INSTRUCTIONS FOR THE TASK
Task for the records below: copy exactly from the first line on, stopping once the line with "represented by a list" is copied, and leave out the pictures.

* * * * * * * * *

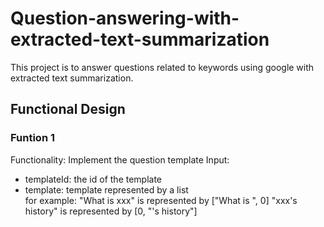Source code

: # Question-answering-with-extracted-text-summarization
This project is to answer questions related to keywords using google with extracted text summarization.

## Functional Design

### Funtion 1
Functionality: Implement the question template
Input:
* templateId: the id of the template
* template: template represented by a list  
  for example: "What is xxx" is represented by ["What is ", 0]
               "xxx's history" is represented by [0, "'s history"]

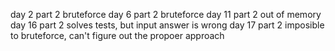 day 2 part 2 bruteforce
day 6 part 2 bruteforce
day 11 part 2 out of memory
day 16 part 2 solves tests, but input answer is wrong
day 17 part 2 imposible to bruteforce, can't figure out the propoer approach
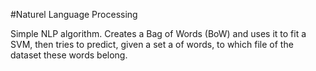 #Naturel Language Processing

Simple NLP algorithm. Creates a Bag of Words (BoW) and uses it to fit a SVM, then tries to predict, given a set a of words, to which file of the dataset these words belong.
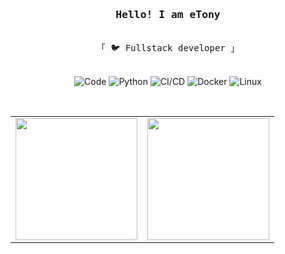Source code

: <h3 align="center"><samp>Hello! I am <b>eTony</b></samp></h3>
<p align="center"><br>
  <samp>
    「 🐦 Fullstack developer  」<br>
  </samp>
</p>
<p align="center">
    <br>
     <img alt="Code" src="https://img.shields.io/badge/-Code-000000?style=flat&logo=&logoColor=white">
     <img alt="Python" src="https://img.shields.io/badge/-Python-3776AB?style=flat&logo=Python&logoColor=white">
    <img alt="CI/CD" src="https://img.shields.io/badge/-CI/CD-31A8FF?style=flat&logo=&logoColor=white">
    <img alt="Docker" src="https://img.shields.io/badge/-Docker-2496ED?style=flat&logo=Docker&logoColor=white">
    <img alt="Linux" src="https://img.shields.io/badge/-Linux-FCC624?style=flat&logo=Linux&logoColor=black">
 </p>
<br>
<p align="center">
  <table >
      <tbody>
          <tr>
            <td align="center"><img height="195" src="https://github-readme-stats.vercel.app/api?username=etony&show_icons=true&&theme=react"></td>
            <td align="center"><img height="195" src="https://github-readme-stats.vercel.app/api/top-langs/?username=etony&layout=compact"></td>
          </tr>
      </tbody>
  </table> 
</p>
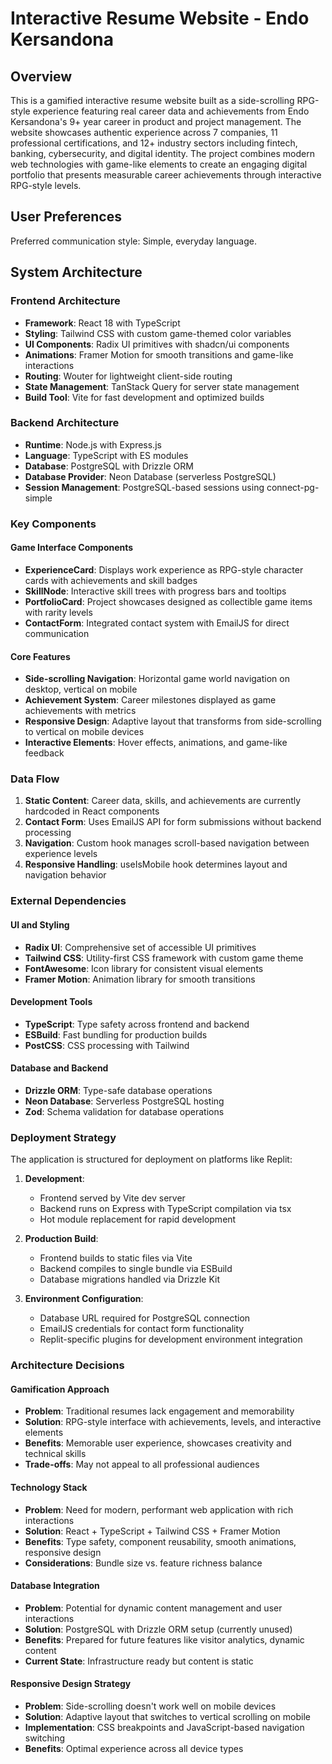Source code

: # Interactive Resume Website - Endo Kersandona

## Overview

This is a gamified interactive resume website built as a side-scrolling RPG-style experience featuring real career data and achievements from Endo Kersandona's 9+ year career in product and project management. The website showcases authentic experience across 7 companies, 11 professional certifications, and 12+ industry sectors including fintech, banking, cybersecurity, and digital identity. The project combines modern web technologies with game-like elements to create an engaging digital portfolio that presents measurable career achievements through interactive RPG-style levels.

## User Preferences

Preferred communication style: Simple, everyday language.

## System Architecture

### Frontend Architecture
- **Framework**: React 18 with TypeScript
- **Styling**: Tailwind CSS with custom game-themed color variables
- **UI Components**: Radix UI primitives with shadcn/ui components
- **Animations**: Framer Motion for smooth transitions and game-like interactions
- **Routing**: Wouter for lightweight client-side routing
- **State Management**: TanStack Query for server state management
- **Build Tool**: Vite for fast development and optimized builds

### Backend Architecture
- **Runtime**: Node.js with Express.js
- **Language**: TypeScript with ES modules
- **Database**: PostgreSQL with Drizzle ORM
- **Database Provider**: Neon Database (serverless PostgreSQL)
- **Session Management**: PostgreSQL-based sessions using connect-pg-simple

### Key Components

#### Game Interface Components
- **ExperienceCard**: Displays work experience as RPG-style character cards with achievements and skill badges
- **SkillNode**: Interactive skill trees with progress bars and tooltips
- **PortfolioCard**: Project showcases designed as collectible game items with rarity levels
- **ContactForm**: Integrated contact system with EmailJS for direct communication

#### Core Features
- **Side-scrolling Navigation**: Horizontal game world navigation on desktop, vertical on mobile
- **Achievement System**: Career milestones displayed as game achievements with metrics
- **Responsive Design**: Adaptive layout that transforms from side-scrolling to vertical on mobile devices
- **Interactive Elements**: Hover effects, animations, and game-like feedback

### Data Flow

1. **Static Content**: Career data, skills, and achievements are currently hardcoded in React components
2. **Contact Form**: Uses EmailJS API for form submissions without backend processing
3. **Navigation**: Custom hook manages scroll-based navigation between experience levels
4. **Responsive Handling**: useIsMobile hook determines layout and navigation behavior

### External Dependencies

#### UI and Styling
- **Radix UI**: Comprehensive set of accessible UI primitives
- **Tailwind CSS**: Utility-first CSS framework with custom game theme
- **FontAwesome**: Icon library for consistent visual elements
- **Framer Motion**: Animation library for smooth transitions

#### Development Tools
- **TypeScript**: Type safety across frontend and backend
- **ESBuild**: Fast bundling for production builds
- **PostCSS**: CSS processing with Tailwind

#### Database and Backend
- **Drizzle ORM**: Type-safe database operations
- **Neon Database**: Serverless PostgreSQL hosting
- **Zod**: Schema validation for database operations

### Deployment Strategy

The application is structured for deployment on platforms like Replit:

1. **Development**: 
   - Frontend served by Vite dev server
   - Backend runs on Express with TypeScript compilation via tsx
   - Hot module replacement for rapid development

2. **Production Build**:
   - Frontend builds to static files via Vite
   - Backend compiles to single bundle via ESBuild
   - Database migrations handled via Drizzle Kit

3. **Environment Configuration**:
   - Database URL required for PostgreSQL connection
   - EmailJS credentials for contact form functionality
   - Replit-specific plugins for development environment integration

### Architecture Decisions

#### Gamification Approach
- **Problem**: Traditional resumes lack engagement and memorability
- **Solution**: RPG-style interface with achievements, levels, and interactive elements
- **Benefits**: Memorable user experience, showcases creativity and technical skills
- **Trade-offs**: May not appeal to all professional audiences

#### Technology Stack
- **Problem**: Need for modern, performant web application with rich interactions
- **Solution**: React + TypeScript + Tailwind CSS + Framer Motion
- **Benefits**: Type safety, component reusability, smooth animations, responsive design
- **Considerations**: Bundle size vs. feature richness balance

#### Database Integration
- **Problem**: Potential for dynamic content management and user interactions
- **Solution**: PostgreSQL with Drizzle ORM setup (currently unused)
- **Benefits**: Prepared for future features like visitor analytics, dynamic content
- **Current State**: Infrastructure ready but content is static

#### Responsive Design Strategy
- **Problem**: Side-scrolling doesn't work well on mobile devices
- **Solution**: Adaptive layout that switches to vertical scrolling on mobile
- **Implementation**: CSS breakpoints and JavaScript-based navigation switching
- **Benefits**: Optimal experience across all device types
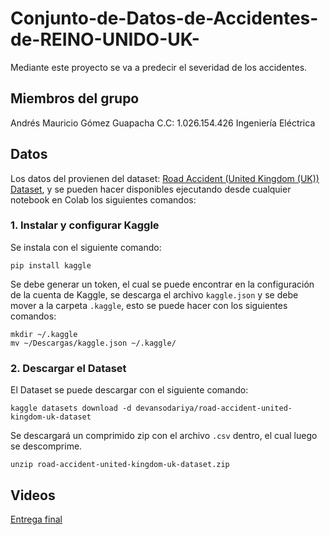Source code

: # Conjunto-de-Datos-de-Accidentes-de-REINO-UNIDO-UK-
Mediante este proyecto se va a predecir el severidad de los accidentes. 

## Miembros del grupo

Andrés Mauricio Gómez Guapacha C.C: 1.026.154.426 Ingeniería Eléctrica 

## Datos

Los datos del provienen del dataset: [Road Accident (United Kingdom (UK)) Dataset](https://www.kaggle.com/datasets/devansodariya/road-accident-united-kingdom-uk-dataset), y se pueden hacer disponibles ejecutando desde cualquier notebook en Colab los siguientes comandos:

### 1. Instalar y configurar Kaggle

Se instala con el siguiente comando:

    pip install kaggle

Se debe generar un token, el cual se puede encontrar en la configuración de la cuenta de Kaggle, se descarga el archivo `kaggle.json` y se debe mover a la carpeta `.kaggle`, esto se puede hacer con los siguientes comandos:

    mkdir ~/.kaggle
    mv ~/Descargas/kaggle.json ~/.kaggle/
    

### 2. Descargar el Dataset

El Dataset se puede descargar con el siguiente comando:

    kaggle datasets download -d devansodariya/road-accident-united-kingdom-uk-dataset

Se descargará un comprimido zip con el archivo `.csv` dentro, el cual luego se descomprime.
    
    unzip road-accident-united-kingdom-uk-dataset.zip

## Videos
[Entrega final](https://youtu.be/j2MyKS4Nxx4) 

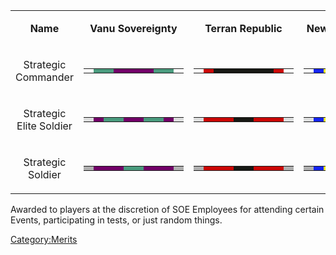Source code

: <table>
<tbody>
<tr class="odd">
<td style="text-align: center;"><p><b>Name</b></p></td>
<td style="text-align: center;"><p><b>Vanu Sovereignty</b></p></td>
<td style="text-align: center;"><p><b>Terran Republic</b></p></td>
<td style="text-align: center;"><p><b>New Conglomerate</b></p></td>
</tr>
<tr class="even">
<td style="text-align: center;"><p>Strategic Commander</p></td>
<td style="text-align: center;"><table class="bigmerit">
<tr>
<td bgcolor="#fefefe">
</td>
<td bgcolor="#4a9b7e">
</td>
<td bgcolor="#4a9b7e">
</td>
<td bgcolor="#720068">
</td>
<td bgcolor="#720068">
</td>
<td bgcolor="#720068">
</td>
<td bgcolor="#720068">
</td>
<td bgcolor="#4a9b7e">
</td>
<td bgcolor="#4a9b7e">
</td>
<td bgcolor="#fefefe">
</td>
</tr>
</table></td>
<td style="text-align: center;"><table class="bigmerit">
<tr>
<td bgcolor="#fefefe">
</td>
<td bgcolor="#cb0806">
</td>
<td bgcolor="#171814">
</td>
<td bgcolor="#171814">
</td>
<td bgcolor="#171814">
</td>
<td bgcolor="#171814">
</td>
<td bgcolor="#171814">
</td>
<td bgcolor="#171814">
</td>
<td bgcolor="#cb0806">
</td>
<td bgcolor="#fefefe">
</td>
</tr>
</table></td>
<td style="text-align: center;"><table class="bigmerit">
<tr>
<td bgcolor="#fefefe">
</td>
<td bgcolor="#1525f0">
</td>
<td bgcolor="#fded0e">
</td>
<td bgcolor="#fded0e">
</td>
<td bgcolor="#fded0e">
</td>
<td bgcolor="#fded0e">
</td>
<td bgcolor="#fded0e">
</td>
<td bgcolor="#fded0e">
</td>
<td bgcolor="#1525f0">
</td>
<td bgcolor="#fefefe">
</td>
</tr>
</table></td>
</tr>
<tr class="odd">
<td style="text-align: center;"><p>Strategic Elite Soldier</p></td>
<td style="text-align: center;"><table class="bigmerit">
<tr>
<td bgcolor="#dedfdf">
</td>
<td bgcolor="#720068">
</td>
<td bgcolor="#4a9b7e">
</td>
<td bgcolor="#4a9b7e">
</td>
<td bgcolor="#720068">
</td>
<td bgcolor="#720068">
</td>
<td bgcolor="#4a9b7e">
</td>
<td bgcolor="#4a9b7e">
</td>
<td bgcolor="#720068">
</td>
<td bgcolor="#dedfdf">
</td>
</tr>
</table></td>
<td style="text-align: center;"><table class="bigmerit">
<tr>
<td bgcolor="#dedfdf">
</td>
<td bgcolor="#cb0806">
</td>
<td bgcolor="#cb0806">
</td>
<td bgcolor="#cb0806">
</td>
<td bgcolor="#171814">
</td>
<td bgcolor="#171814">
</td>
<td bgcolor="#cb0806">
</td>
<td bgcolor="#cb0806">
</td>
<td bgcolor="#cb0806">
</td>
<td bgcolor="#dedfdf">
</td>
</tr>
</table></td>
<td style="text-align: center;"><table class="bigmerit">
<tr>
<td bgcolor="#dedfdf">
</td>
<td bgcolor="#1525f0">
</td>
<td bgcolor="#fded0e">
</td>
<td bgcolor="#fded0e">
</td>
<td bgcolor="#1525f0">
</td>
<td bgcolor="#1525f0">
</td>
<td bgcolor="#fded0e">
</td>
<td bgcolor="#fded0e">
</td>
<td bgcolor="#1525f0">
</td>
<td bgcolor="#dedfdf">
</td>
</tr>
</table></td>
</tr>
<tr class="even">
<td style="text-align: center;"><p>Strategic Soldier</p></td>
<td style="text-align: center;"><table class="bigmerit">
<td bgcolor="#afafaf">
</td>
<td bgcolor="#720068">
</td>
<td bgcolor="#720068">
</td>
<td bgcolor="#720068">
</td>
<td bgcolor="#4a9b7e">
</td>
<td bgcolor="#4a9b7e">
</td>
<td bgcolor="#720068">
</td>
<td bgcolor="#720068">
</td>
<td bgcolor="#720068">
</td>
<td bgcolor="#afafaf">
</td>
</table></td>
<td style="text-align: center;"><table class="bigmerit">
<td bgcolor="#afafaf">
</td>
<td bgcolor="#cb0806">
</td>
<td bgcolor="#cb0806">
</td>
<td bgcolor="#cb0806">
</td>
<td bgcolor="#171814">
</td>
<td bgcolor="#171814">
</td>
<td bgcolor="#cb0806">
</td>
<td bgcolor="#cb0806">
</td>
<td bgcolor="#cb0806">
</td>
<td bgcolor="#afafaf">
</td>
</table></td>
<td style="text-align: center;"><table class="bigmerit">
<td bgcolor="#afafaf">
</td>
<td bgcolor="#1525f0">
</td>
<td bgcolor="#fded0e">
</td>
<td bgcolor="#fded0e">
</td>
<td bgcolor="#1525f0">
</td>
<td bgcolor="#1525f0">
</td>
<td bgcolor="#fded0e">
</td>
<td bgcolor="#fded0e">
</td>
<td bgcolor="#1525f0">
</td>
<td bgcolor="#afafaf">
</td>
</table></td>
</tr>
</tbody>
</table>

Awarded to players at the discretion of SOE Employees for attending
certain Events, participating in tests, or just random things.

[Category:Merits](Category:Merits.md "wikilink")
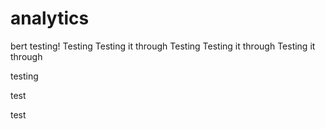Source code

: # analytics
bert testing!
Testing
Testing it through
Testing
Testing it through
Testing it through


testing


test

test
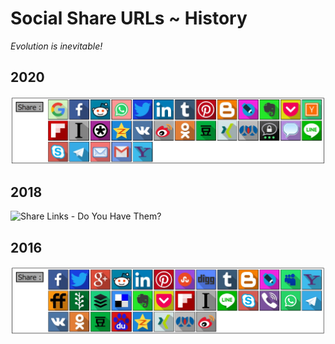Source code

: # Social Share URLs ~ History

*Evolution is inevitable!*

## 2020

![Share Links - Do You Have Them?](./images/social-share-2020.jpg "ShareLinks Icons")

## 2018

![Share Links - Do You Have Them?](./images/social-share.jpg "ShareLinks Icons")

## 2016

![Share Links - Do You Have Them?](./images/social-share-2016.jpg "ShareLinks Icons")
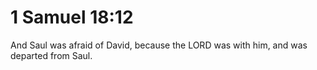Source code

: # 1 Samuel 18:12

And Saul was afraid of David, because the LORD was with him, and was departed from Saul.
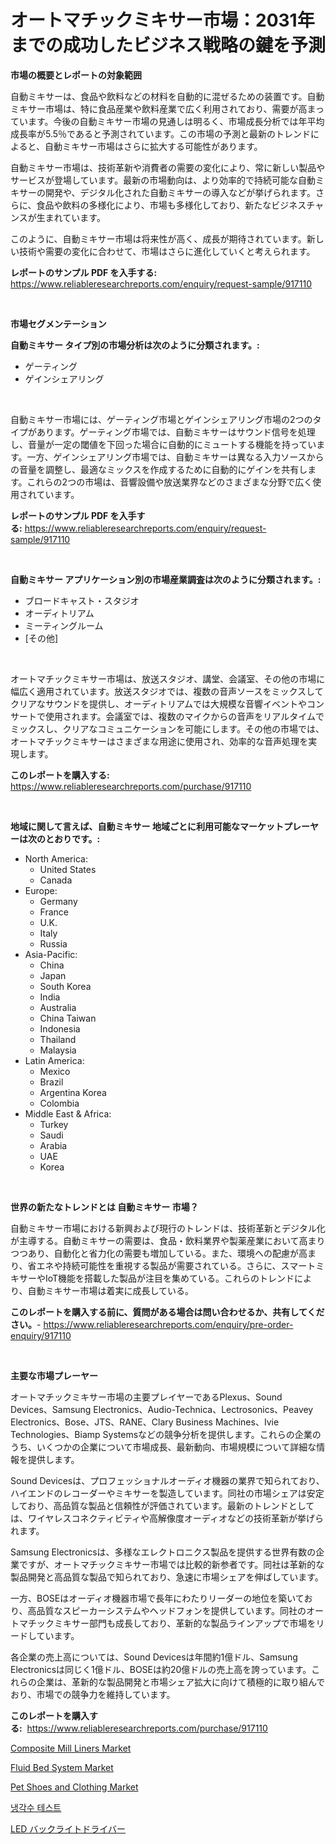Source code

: <p><h1>オートマチックミキサー市場：2031年までの成功したビジネス戦略の鍵を予測</h1></p><p><strong>市場の概要とレポートの対象範囲</strong></p>
<p><p>自動ミキサーは、食品や飲料などの材料を自動的に混ぜるための装置です。自動ミキサー市場は、特に食品産業や飲料産業で広く利用されており、需要が高まっています。今後の自動ミキサー市場の見通しは明るく、市場成長分析では年平均成長率が5.5％であると予測されています。この市場の予測と最新のトレンドによると、自動ミキサー市場はさらに拡大する可能性があります。</p><p>自動ミキサー市場は、技術革新や消費者の需要の変化により、常に新しい製品やサービスが登場しています。最新の市場動向は、より効率的で持続可能な自動ミキサーの開発や、デジタル化された自動ミキサーの導入などが挙げられます。さらに、食品や飲料の多様化により、市場も多様化しており、新たなビジネスチャンスが生まれています。</p><p>このように、自動ミキサー市場は将来性が高く、成長が期待されています。新しい技術や需要の変化に合わせて、市場はさらに進化していくと考えられます。</p></p>
<p><strong>レポートのサンプル PDF を入手する:</strong> <a href="https://www.reliableresearchreports.com/enquiry/request-sample/917110">https://www.reliableresearchreports.com/enquiry/request-sample/917110</a></p>
<p>&nbsp;</p>
<p><strong>市場セグメンテーション</strong></p>
<p><strong>自動ミキサー タイプ別の市場分析は次のように分類されます。:</strong></p>
<p><ul><li>ゲーティング</li><li>ゲインシェアリング</li></ul></p>
<p>&nbsp;</p>
<p><p>自動ミキサー市場には、ゲーティング市場とゲインシェアリング市場の2つのタイプがあります。ゲーティング市場では、自動ミキサーはサウンド信号を処理し、音量が一定の閾値を下回った場合に自動的にミュートする機能を持っています。一方、ゲインシェアリング市場では、自動ミキサーは異なる入力ソースからの音量を調整し、最適なミックスを作成するために自動的にゲインを共有します。これらの2つの市場は、音響設備や放送業界などのさまざまな分野で広く使用されています。</p></p>
<p><strong>レポートのサンプル PDF を入手する:</strong>&nbsp;<a href="https://www.reliableresearchreports.com/enquiry/request-sample/917110">https://www.reliableresearchreports.com/enquiry/request-sample/917110</a></p>
<p>&nbsp;</p>
<p><strong> 自動ミキサー アプリケーション別の市場産業調査は次のように分類されます。:</strong></p>
<p><ul><li>ブロードキャスト・スタジオ</li><li>オーディトリアム</li><li>ミーティングルーム</li><li>[その他]</li></ul></p>
<p>&nbsp;</p>
<p><p>オートマチックミキサー市場は、放送スタジオ、講堂、会議室、その他の市場に幅広く適用されています。放送スタジオでは、複数の音声ソースをミックスしてクリアなサウンドを提供し、オーディトリアムでは大規模な音響イベントやコンサートで使用されます。会議室では、複数のマイクからの音声をリアルタイムでミックスし、クリアなコミュニケーションを可能にします。その他の市場では、オートマチックミキサーはさまざまな用途に使用され、効率的な音声処理を実現します。</p></p>
<p><strong>このレポートを購入する:</strong>&nbsp; <a href="https://www.reliableresearchreports.com/purchase/917110">https://www.reliableresearchreports.com/purchase/917110</a></p>
<p>&nbsp;</p>
<p><strong>地域に関して言えば、自動ミキサー 地域ごとに利用可能なマーケットプレーヤーは次のとおりです。:</strong></p>
<p><ul>
    <li>
        North America:
        <ul>
            <li>United States</li>
            <li>Canada</li>
        </ul>
    </li>
    <li>
        Europe:
        <ul>
            <li>Germany</li>
            <li>France</li>
            <li>U.K.</li>
            <li>Italy</li>
            <li>Russia</li>
        </ul>
    </li>
    <li>
        Asia-Pacific:
        <ul>
            <li>China</li>
            <li>Japan</li>
            <li>South Korea</li>
            <li>India</li>
            <li>Australia</li>
            <li>China Taiwan</li>
            <li>Indonesia</li>
            <li>Thailand</li>
            <li>Malaysia</li>
        </ul>
    </li>
    <li>
        Latin America:
        <ul>
            <li>Mexico</li>
            <li>Brazil</li>
            <li>Argentina Korea</li>
            <li>Colombia</li>
        </ul>
    </li>
    <li>
        Middle East & Africa:
        <ul>
            <li>Turkey</li>
            <li>Saudi</li>
            <li>Arabia</li>
            <li>UAE</li>
            <li>Korea</li>
        </ul>
    </li>
    </ul></p>
<p>&nbsp;</p>
<p><strong>世界の新たなトレンドとは 自動ミキサー 市場？</strong></p>
<p><p>自動ミキサー市場における新興および現行のトレンドは、技術革新とデジタル化が主導する。自動ミキサーの需要は、食品・飲料業界や製薬産業において高まりつつあり、自動化と省力化の需要も増加している。また、環境への配慮が高まり、省エネや持続可能性を重視する製品が需要されている。さらに、スマートミキサーやIoT機能を搭載した製品が注目を集めている。これらのトレンドにより、自動ミキサー市場は着実に成長している。</p></p>
<p><strong>このレポートを購入する前に、質問がある場合は問い合わせるか、共有してください。</strong>- <a href="https://www.reliableresearchreports.com/enquiry/pre-order-enquiry/917110">https://www.reliableresearchreports.com/enquiry/pre-order-enquiry/917110</a></p>
<p>&nbsp;</p>
<p><strong>主要な市場プレーヤー</strong></p>
<p><p>オートマチックミキサー市場の主要プレイヤーであるPlexus、Sound Devices、Samsung Electronics、Audio-Technica、Lectrosonics、Peavey Electronics、Bose、JTS、RANE、Clary Business Machines、Ivie Technologies、Biamp Systemsなどの競争分析を提供します。これらの企業のうち、いくつかの企業について市場成長、最新動向、市場規模について詳細な情報を提供します。</p><p>Sound Devicesは、プロフェッショナルオーディオ機器の業界で知られており、ハイエンドのレコーダーやミキサーを製造しています。同社の市場シェアは安定しており、高品質な製品と信頼性が評価されています。最新のトレンドとしては、ワイヤレスコネクティビティや高解像度オーディオなどの技術革新が挙げられます。</p><p>Samsung Electronicsは、多様なエレクトロニクス製品を提供する世界有数の企業ですが、オートマチックミキサー市場では比較的新参者です。同社は革新的な製品開発と高品質な製品で知られており、急速に市場シェアを伸ばしています。</p><p>一方、BOSEはオーディオ機器市場で長年にわたりリーダーの地位を築いており、高品質なスピーカーシステムやヘッドフォンを提供しています。同社のオートマチックミキサー部門も成長しており、革新的な製品ラインアップで市場をリードしています。</p><p>各企業の売上高については、Sound Devicesは年間約1億ドル、Samsung Electronicsは同じく1億ドル、BOSEは約20億ドルの売上高を誇っています。これらの企業は、革新的な製品開発と市場シェア拡大に向けて積極的に取り組んでおり、市場での競争力を維持しています。</p></p>
<p><strong>このレポートを購入する:</strong>&nbsp;&nbsp;<a href="https://www.reliableresearchreports.com/purchase/917110">https://www.reliableresearchreports.com/purchase/917110</a></p>
<p><p><a href="https://github.com/lylyparadise/Market-Research-Report-List-2/blob/main/composite-mill-liners-market.md">Composite Mill Liners Market</a></p><p><a href="https://github.com/johnbach50/Market-Research-Report-List-2/blob/main/fluid-bed-system-market.md">Fluid Bed System Market</a></p><p><a href="https://issuu.com/reportprime-2/docs/pet-shoes-and-clothing-market-size-2030.pptx">Pet Shoes and Clothing Market</a></p><p><a href="https://github.com/crfsywufhm81415/Market-Research-Report-List-1/blob/main/4764890183290.md">냉각수 테스트</a></p><p><a href="https://github.com/zekaoe592392/Market-Research-Report-List-1/blob/main/1279388183231.md">LED バックライトドライバー</a></p></p>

* * * * * * * * *

PROBLEM SOLUTION
Source code

: # Question-answering-with-extracted-text-summarization
This project is to answer questions related to keywords using google with extracted text summarization.

## Functional Design

### Funtion 1
Functionality: Implement the question template
Input:
* templateId: the id of the template
* template: template represented by a list  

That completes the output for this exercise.